Nonetheless, the defense bar doesn’t give full-throated support to these deals. Stephen Spivack, a partner at Bradley Arant Boult Cummings and chair of its white-collar practice group, acknowledges that NPAs and DPAs are critical tools used to enforce the FCPA. There would be ‘fewer cases if the government didn’t have the NPA or DPA to resolve them’ because of how hard these cases are to prosecute, he explains. Having evidence that certain payments were inexplicably made, hidden or inaccurately described in a company’s books and records isn’t in itself enough to prove a bribe was paid, he notes; that’s the reason the government pursues an NPA or DPA when, in the absence of those options, it would likely not prosecute.
Better than nothing
David Smyth, a partner with Brooks Pierce McLendon Humphrey & Leonard, agrees that NPAs and DPAs allow resolution of cases where indictments would not otherwise be warranted. The staff attorneys at the SEC hate to have nothing to show for all their work, but ‘when you get into the details [of an investigation], some cases are just going to be tougher or easier to bring, and there will be facts rooted in self-reporting, co-operation and the strength of the underlying compliance program that will make some cases less appropriate to prosecute.’ NPAs and DPAs become very appealing to prosecutors in such circumstances because, contrary to doing nothing, they include fines and a negotiated document called a statement of facts, Smyth adds.
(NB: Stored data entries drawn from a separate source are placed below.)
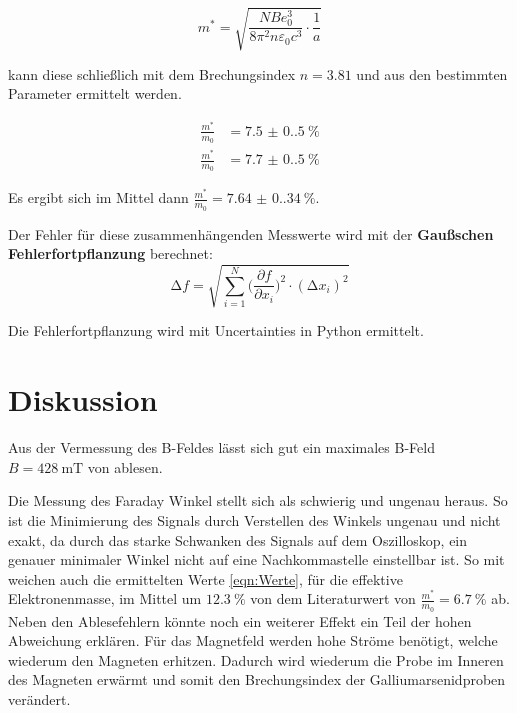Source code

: \begin{equation}
	m^{\ast}=\sqrt{\frac{NBe_0^3}{8 \pi^2 n \varepsilon_0 c^3} \cdot \frac{1}{a}}
\end{equation}

kann diese schließlich mit dem Brechungsindex $n=3.81$
\cite{web:Brechungsindex} und aus den bestimmten Parameter ermittelt werden.

\begin{align}
	\frac{m^{\ast}}{m_0} & =\qty{7.5(0.5)}{\%} \\
	\frac{m^{\ast}}{m_0} & =\qty{7.7(0.5)}{\%}
	\label{eqn:Werte}
\end{align}

Es ergibt sich im Mittel dann $\frac{m^{\ast}}{m_0}=\qty{7.64(0.34)}{\%}$.

Der Fehler für diese zusammenhängenden Messwerte wird mit der \textbf{Gaußschen
	Fehlerfortpflanzung} berechnet:
\begin{equation}
	\increment{f} = \sqrt{ \sum_{i = 1}^{N}  \biggl(\frac{\partial{f}}{\partial{x_i}}\biggr)^2\cdot(\increment{x_i})^2}
	\label{eqn:Gauss}
\end{equation}

Die Fehlerfortpflanzung wird mit Uncertainties in Python \cite{uncertainties}
ermittelt.


\section{Diskussion}
Aus der Vermessung des B-Feldes lässt sich gut ein maximales B-Feld
$B=\qty{428}{\milli\tesla}$ von ablesen.

Die Messung des Faraday Winkel stellt sich als schwierig und ungenau heraus. So
ist die Minimierung des Signals durch Verstellen des Winkels ungenau und nicht
exakt, da durch das starke Schwanken des Signals auf dem Oszilloskop, ein
genauer minimaler Winkel nicht auf eine Nachkommastelle einstellbar ist. So mit
weichen auch die ermittelten Werte \eqref{eqn:Werte}, für die effektive
Elektronenmasse, im Mittel um $\qty{12.3}{\%}$ von dem Literaturwert von
$\frac{m^{\ast}}{m_0}=\qty{6.7}{\%}$ \cite{web:GaAs} ab. Neben den
Ablesefehlern könnte noch ein weiterer Effekt ein Teil der hohen Abweichung
erklären. Für das Magnetfeld werden hohe Ströme benötigt, welche wiederum den
Magneten erhitzen. Dadurch wird wiederum die Probe im Inneren des Magneten
erwärmt und somit den Brechungsindex der Galliumarsenidproben verändert.

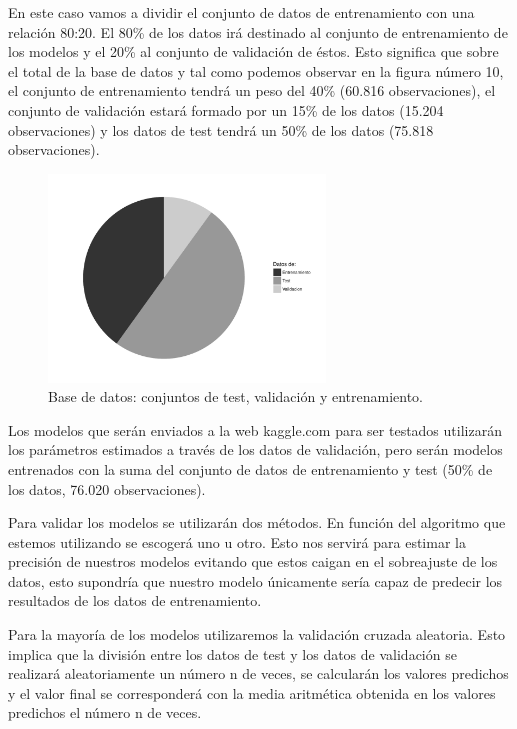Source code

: \documentclass[11pt,a4paper,spanish]{article} %
\begin{document}
En este caso vamos a dividir el conjunto de datos de entrenamiento con una relación 80:20. El 80\% de los datos irá destinado al conjunto de entrenamiento de los modelos y el 20\% al conjunto de validación de éstos. Esto significa que sobre el total de la base de datos y tal como podemos observar en la figura número 10, el conjunto de entrenamiento tendrá un peso del 40\% (60.816 observaciones), el conjunto de validación estará formado por un 15\% de los datos (15.204 observaciones) y los datos de test tendrá un 50\% de los datos (75.818 observaciones). 

\begin{figure}[h!]
	\begin{center}
	\includegraphics[width=2.9in]{Z_01_10_Datos_test_entrenamiento_validacion.pdf}
    \caption{Base de datos: conjuntos de test, validación y entrenamiento.}
    \end{center}
\end{figure}

Los modelos que serán enviados a la web kaggle.com para ser testados utilizarán los parámetros estimados a través de los datos de validación, pero serán modelos entrenados con la suma del conjunto de datos de entrenamiento y test (50\% de los datos, 76.020 observaciones). 

Para validar los modelos se utilizarán dos métodos. En función del algoritmo que estemos utilizando se escogerá uno u otro. Esto nos servirá para estimar la precisión de nuestros modelos evitando que estos caigan en el sobreajuste de los datos, esto supondría que nuestro modelo únicamente sería capaz de predecir los resultados de los datos de entrenamiento.

Para la mayoría de los modelos utilizaremos la validación cruzada aleatoria. Esto implica que la división entre los datos de test y los datos de validación se realizará aleatoriamente un número n de veces, se calcularán los valores predichos y el valor final se corresponderá con la media aritmética obtenida en los valores predichos el número n de veces. 
\end{document}
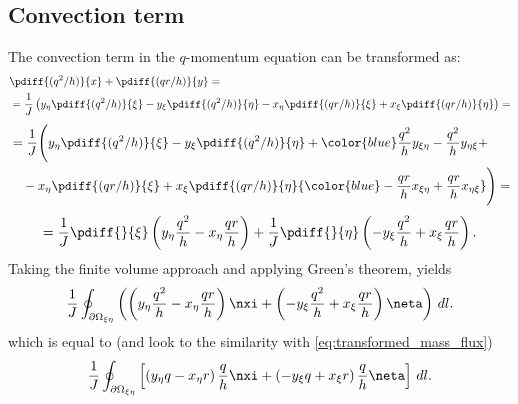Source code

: \subsection{Convection term}
The convection term in the $q$-momentum equation can be transformed as:
%
\begin{align}
	&\pdiff{(q^2/h)}{x} + \pdiff{(qr/h)}{y} =
\\
	&= \frac{1}{J} \left(y_{\eta} \pdiff{(q^2/h)}{\xi} - y_{\xi} \pdiff{(q^2/h)}{\eta} -x_{\eta} \pdiff{(qr/h)}{\xi} + x_{\xi} \pdiff{(qr/h)}{\eta}\right) =
    \label{eq:xi_convection_term_1}
\end{align}
\begin{align}
	\begin{aligned}
		&= \frac{1}{J} \Bigg(y_{\eta} \pdiff{(q^2/h)}{\xi} - y_{\xi} \pdiff{(q^2/h)}{\eta} + {\color{blue}\frac{q^2}{h}  y_{\xi\eta} - \frac{q^2}{h} y_{\eta\xi}} +  \\
		&\quad -x_{\eta} \pdiff{(qr/h)}{\xi} + x_{\xi} \pdiff{(qr/h)}{\eta} {\color{blue} - \frac{qr}{h}  x_{\xi\eta} + \frac{qr}{h} x_{\eta\xi}} \Bigg) =
	\end{aligned}
\end{align}
\begin{align}
	= \frac{1}{J} \pdiff{}{\xi}\left(y_{\eta} \frac{q^2}{h} - x_{\eta} \frac{qr}{h} \right) + \frac{1}{J} \pdiff{}{\eta}\left(-y_{\xi} \frac{q^2}{h} + x_{\xi} \frac{qr}{h} \right).
    \label{eq:xi_convection_term}
\end{align}
%
Taking the finite volume approach and applying Green's theorem, yields
\begin{align}
    \frac{1}{J}\oint_{\partial\Omega_{\xi\eta}} \left( \left( y_{\eta}\frac{q^2}{h} - x_{\eta} \frac{qr}{h} \right) \nxi + \left(-y_{\xi} \frac{q^2}{h} + x_{\xi} \frac{qr}{h} \right) \neta \right)\, dl.
\end{align}
which is equal to (and look to the similarity with \autoref{eq:transformed_mass_flux})
\begin{align}
    \frac{1}{J}\oint_{\partial\Omega_{\xi\eta}} \left[  \left( y_{\eta}q - x_{\eta} r \right) \frac{q}{h}  \nxi + \left( -y_{\xi}q  + x_{\xi}r\right) \frac{q}{h} \neta \right] \, dl.\label{eq:transformed_convection_x}
\end{align}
Spivack is among those who think the government tends to be more aggressive and bring more cases when it knows those cases won’t go to trial and won’t be subject to judicial review – that is, when the government can use an NPA or DPA. Spivack analogizes the situation to the 1990s, when the federal sentencing guidelines came into full effect. ‘Defendants were pleading guilty to lesser offenses in marginal cases out of fear of receiving a very harsh sentence under the guidelines,’ he says. Despite his belief that the DoJ’s fraud section generally does ‘a very good job of fairly exercising its prosecutorial discretion’, he cites the 2010 Shooting, Hunting and Outdoor Trade Show – or SHOT Show – as an example of FCPA prosecutorial overreach.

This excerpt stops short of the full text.